- [YOUR ASSIGNMENT]
Write out the data exactly as given, dropping every picture.

(Beginning of WORKING DATA)

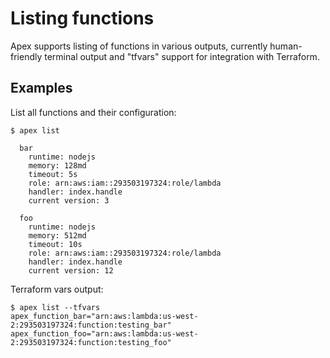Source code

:
# Listing functions

Apex supports listing of functions in various outputs, currently human-friendly terminal output and "tfvars" support for integration with Terraform.

## Examples

List all functions and their configuration:

```
$ apex list

  bar
    runtime: nodejs
    memory: 128md
    timeout: 5s
    role: arn:aws:iam::293503197324:role/lambda
    handler: index.handle
    current version: 3

  foo
    runtime: nodejs
    memory: 512md
    timeout: 10s
    role: arn:aws:iam::293503197324:role/lambda
    handler: index.handle
    current version: 12
```

Terraform vars output:

```
$ apex list --tfvars
apex_function_bar="arn:aws:lambda:us-west-2:293503197324:function:testing_bar"
apex_function_foo="arn:aws:lambda:us-west-2:293503197324:function:testing_foo"
```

(End of WORKING DATA)

- [YOUR RESPONSE]
Source code

:
# Listing functions

Apex supports listing of functions in various outputs, currently human-friendly terminal output and "tfvars" support for integration with Terraform.

## Examples

List all functions and their configuration:

```
$ apex list

  bar
    runtime: nodejs
    memory: 128md
    timeout: 5s
    role: arn:aws:iam::293503197324:role/lambda
    handler: index.handle
    current version: 3

  foo
    runtime: nodejs
    memory: 512md
    timeout: 10s
    role: arn:aws:iam::293503197324:role/lambda
    handler: index.handle
    current version: 12
```

Terraform vars output:

```
$ apex list --tfvars
apex_function_bar="arn:aws:lambda:us-west-2:293503197324:function:testing_bar"
apex_function_foo="arn:aws:lambda:us-west-2:293503197324:function:testing_foo"
```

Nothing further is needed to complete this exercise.